3. Berührungsängste überwinden

  • Wenn wir heute nicht wirklich die Füße waschen, können uns es zumindest einen Moment vorstellen. Sie können sich vorstellen, es hätte Sie erwischt, sie säßen jetzt hier auf einem Stuhl, hätten Schuhe und Socken ausgezogen und säßen da mit blanken Füßen. Und dann komme ich, der Priester, der sonst auf der Kanzel und am Altar steht. Ich lege das feierliche Messgewand ab. Ich knie vor Ihnen nieder, nehme Ihren rechten Fuß in meine linke Hand und mit der anderen Hand gieße ich aus einem Krug Wasser darüber, mit dem ich Ihren Fuß wasche. Danach dasselbe mit dem anderen Fuß.

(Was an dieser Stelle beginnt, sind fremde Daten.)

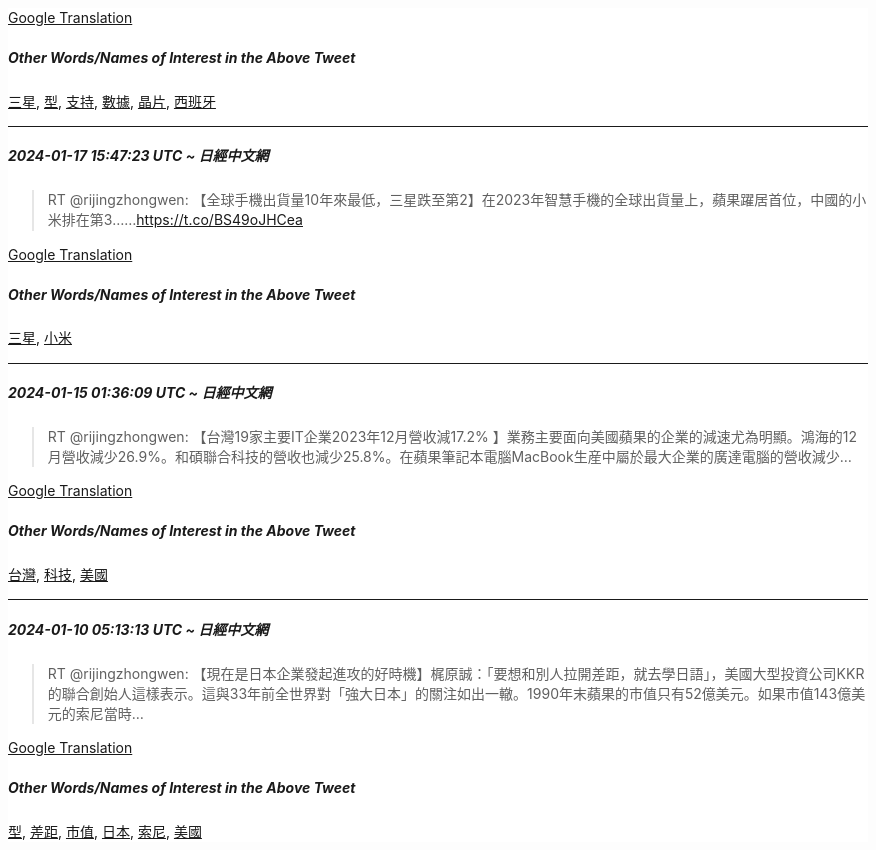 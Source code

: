 [Google Translation](https://translate.google.com/?hi=en&tab=TT&sl=zh-CN&tl=en&op=translate&text=RT+%40rijingzhongwen%3A+%E3%80%90%E4%B8%89%E6%98%9F%E7%82%BA%E5%A5%AA%E5%9B%9E%E6%89%8B%E6%A9%9F%E4%BB%BD%E9%A1%8D%E9%A6%96%E4%BD%8D%E5%9C%A8AI%E5%8A%9F%E8%83%BD%E4%B8%8A%E6%90%B6%E4%BD%94%E5%85%88%E6%89%8B%E3%80%91%E4%B8%89%E6%98%9F%E7%99%BC%E4%BD%88%E7%9A%84%E6%96%B0%E6%97%97%E8%89%A6%E6%A9%9F%E5%9E%8B%E6%90%AD%E8%BC%89%E4%BA%86AI%E6%99%B6%E7%89%87%EF%BC%8C%E5%8F%AF%E5%9C%A8%E4%B8%8D%E9%80%B2%E8%A1%8C%E6%95%B8%E6%93%9A%E9%80%9A%E4%BF%A1%E7%9A%84%E6%83%85%E6%B3%81%E4%B8%8B%EF%BC%8C%E5%9C%A8%E7%B5%82%E7%AB%AF%E4%B8%8A%E5%88%A9%E7%94%A8AI%E9%80%B2%E8%A1%8C%E5%90%8C%E6%AD%A5%E7%BF%BB%E8%AD%AF%E3%80%82%E6%94%AF%E6%8C%81%E8%8B%B1%E8%AA%9E%E3%80%81%E8%A5%BF%E7%8F%AD%E7%89%99%E8%AA%9E%E5%92%8C%E6%97%A5%E8%AA%9E%E7%AD%8913%E7%A8%AE%E8%AA%9E%E8%A8%80%E3%80%82%E4%B8%89%E6%98%9F%E5%9C%A82023%E5%B9%B4%E7%9A%84%E6%99%BA%E6%85%A7%E6%89%8B%E6%A9%9F%E5%87%BA%E8%B2%A8%E9%87%8F%E4%B8%8A13%E5%B9%B4%E4%BE%86%E9%A6%96%E6%AC%A1%E8%A2%AB%E8%98%8B%E6%9E%9C%E5%A5%AA%E8%B5%B0%E9%A6%96%E4%BD%8D%E2%80%A6)
##### Other Words/Names of Interest in the Above Tweet
[三星](三星.md), [型](型.md), [支持](支持.md), [數據](數據.md), [晶片](晶片.md), [西班牙](西班牙.md)
___
##### 2024-01-17 15:47:23 UTC ~ 日經中文網
> RT @rijingzhongwen: 【全球手機出貨量10年來最低，三星跌至第2】在2023年智慧手機的全球出貨量上，蘋果躍居首位，中國的小米排在第3……https://t.co/BS49oJHCea

[Google Translation](https://translate.google.com/?hi=en&tab=TT&sl=zh-CN&tl=en&op=translate&text=RT+%40rijingzhongwen%3A+%E3%80%90%E5%85%A8%E7%90%83%E6%89%8B%E6%A9%9F%E5%87%BA%E8%B2%A8%E9%87%8F10%E5%B9%B4%E4%BE%86%E6%9C%80%E4%BD%8E%EF%BC%8C%E4%B8%89%E6%98%9F%E8%B7%8C%E8%87%B3%E7%AC%AC2%E3%80%91%E5%9C%A82023%E5%B9%B4%E6%99%BA%E6%85%A7%E6%89%8B%E6%A9%9F%E7%9A%84%E5%85%A8%E7%90%83%E5%87%BA%E8%B2%A8%E9%87%8F%E4%B8%8A%EF%BC%8C%E8%98%8B%E6%9E%9C%E8%BA%8D%E5%B1%85%E9%A6%96%E4%BD%8D%EF%BC%8C%E4%B8%AD%E5%9C%8B%E7%9A%84%E5%B0%8F%E7%B1%B3%E6%8E%92%E5%9C%A8%E7%AC%AC3%E2%80%A6%E2%80%A6https%3A%2F%2Ft.co%2FBS49oJHCea)
##### Other Words/Names of Interest in the Above Tweet
[三星](三星.md), [小米](小米.md)
___
##### 2024-01-15 01:36:09 UTC ~ 日經中文網
> RT @rijingzhongwen: 【台灣19家主要IT企業2023年12月營收減17.2% 】業務主要面向美國蘋果的企業的減速尤為明顯。鴻海的12月營收減少26.9%。和碩聯合科技的營收也減少25.8%。在蘋果筆記本電腦MacBook生産中屬於最大企業的廣達電腦的營收減少…

[Google Translation](https://translate.google.com/?hi=en&tab=TT&sl=zh-CN&tl=en&op=translate&text=RT+%40rijingzhongwen%3A+%E3%80%90%E5%8F%B0%E7%81%A319%E5%AE%B6%E4%B8%BB%E8%A6%81IT%E4%BC%81%E6%A5%AD2023%E5%B9%B412%E6%9C%88%E7%87%9F%E6%94%B6%E6%B8%9B17.2%25%C2%A0%E3%80%91%E6%A5%AD%E5%8B%99%E4%B8%BB%E8%A6%81%E9%9D%A2%E5%90%91%E7%BE%8E%E5%9C%8B%E8%98%8B%E6%9E%9C%E7%9A%84%E4%BC%81%E6%A5%AD%E7%9A%84%E6%B8%9B%E9%80%9F%E5%B0%A4%E7%82%BA%E6%98%8E%E9%A1%AF%E3%80%82%E9%B4%BB%E6%B5%B7%E7%9A%8412%E6%9C%88%E7%87%9F%E6%94%B6%E6%B8%9B%E5%B0%9126.9%25%E3%80%82%E5%92%8C%E7%A2%A9%E8%81%AF%E5%90%88%E7%A7%91%E6%8A%80%E7%9A%84%E7%87%9F%E6%94%B6%E4%B9%9F%E6%B8%9B%E5%B0%9125.8%25%E3%80%82%E5%9C%A8%E8%98%8B%E6%9E%9C%E7%AD%86%E8%A8%98%E6%9C%AC%E9%9B%BB%E8%85%A6MacBook%E7%94%9F%E7%94%A3%E4%B8%AD%E5%B1%AC%E6%96%BC%E6%9C%80%E5%A4%A7%E4%BC%81%E6%A5%AD%E7%9A%84%E5%BB%A3%E9%81%94%E9%9B%BB%E8%85%A6%E7%9A%84%E7%87%9F%E6%94%B6%E6%B8%9B%E5%B0%91%E2%80%A6)
##### Other Words/Names of Interest in the Above Tweet
[台灣](台灣.md), [科技](科技.md), [美國](美國.md)
___
##### 2024-01-10 05:13:13 UTC ~ 日經中文網
> RT @rijingzhongwen: 【現在是日本企業發起進攻的好時機】梶原誠：「要想和別人拉開差距，就去學日語」，美國大型投資公司KKR的聯合創始人這樣表示。這與33年前全世界對「強大日本」的關注如出一轍。1990年末蘋果的市值只有52億美元。如果市值143億美元的索尼當時…

[Google Translation](https://translate.google.com/?hi=en&tab=TT&sl=zh-CN&tl=en&op=translate&text=RT+%40rijingzhongwen%3A+%E3%80%90%E7%8F%BE%E5%9C%A8%E6%98%AF%E6%97%A5%E6%9C%AC%E4%BC%81%E6%A5%AD%E7%99%BC%E8%B5%B7%E9%80%B2%E6%94%BB%E7%9A%84%E5%A5%BD%E6%99%82%E6%A9%9F%E3%80%91%E6%A2%B6%E5%8E%9F%E8%AA%A0%EF%BC%9A%E3%80%8C%E8%A6%81%E6%83%B3%E5%92%8C%E5%88%A5%E4%BA%BA%E6%8B%89%E9%96%8B%E5%B7%AE%E8%B7%9D%EF%BC%8C%E5%B0%B1%E5%8E%BB%E5%AD%B8%E6%97%A5%E8%AA%9E%E3%80%8D%EF%BC%8C%E7%BE%8E%E5%9C%8B%E5%A4%A7%E5%9E%8B%E6%8A%95%E8%B3%87%E5%85%AC%E5%8F%B8KKR%E7%9A%84%E8%81%AF%E5%90%88%E5%89%B5%E5%A7%8B%E4%BA%BA%E9%80%99%E6%A8%A3%E8%A1%A8%E7%A4%BA%E3%80%82%E9%80%99%E8%88%8733%E5%B9%B4%E5%89%8D%E5%85%A8%E4%B8%96%E7%95%8C%E5%B0%8D%E3%80%8C%E5%BC%B7%E5%A4%A7%E6%97%A5%E6%9C%AC%E3%80%8D%E7%9A%84%E9%97%9C%E6%B3%A8%E5%A6%82%E5%87%BA%E4%B8%80%E8%BD%8D%E3%80%821990%E5%B9%B4%E6%9C%AB%E8%98%8B%E6%9E%9C%E7%9A%84%E5%B8%82%E5%80%BC%E5%8F%AA%E6%9C%8952%E5%84%84%E7%BE%8E%E5%85%83%E3%80%82%E5%A6%82%E6%9E%9C%E5%B8%82%E5%80%BC143%E5%84%84%E7%BE%8E%E5%85%83%E7%9A%84%E7%B4%A2%E5%B0%BC%E7%95%B6%E6%99%82%E2%80%A6)
##### Other Words/Names of Interest in the Above Tweet
[型](型.md), [差距](差距.md), [市值](市值.md), [日本](日本.md), [索尼](索尼.md), [美國](美國.md)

    Sie ahnen, ich habe das schon öfters gemacht. Nach meiner Erfahrung ist es nicht so sehr das Unangemessene der sozialen Position: Ich als Priester knie vor Ihnen und wasche Ihnen die Füße. Für die meisten Leute ist das größere Problem, so berührt zu werden. –
  • Die Psychologie lehrt uns, dass wir von Natur aus Berührungsängste haben gegenüber dem, was bedrohlich sein kann, dem Unbekannten, dem Fremden – und Spinnen. Berührung und Vermeidung ist sicher kulturell verschieden. Dank Corona sind wir alle da alle etwas ostasiatischer geworden. Doch auch mediterrane Menschen würden sagen: Wenn mir im Alter nichts Anderes übrigbleibt, weil ich selbst nicht mehr drankomme, ist das schlimm genug, aber an den Füßen so berühren lasse ich mich nur von jemandem, den ich kenne, dem ich vertraue .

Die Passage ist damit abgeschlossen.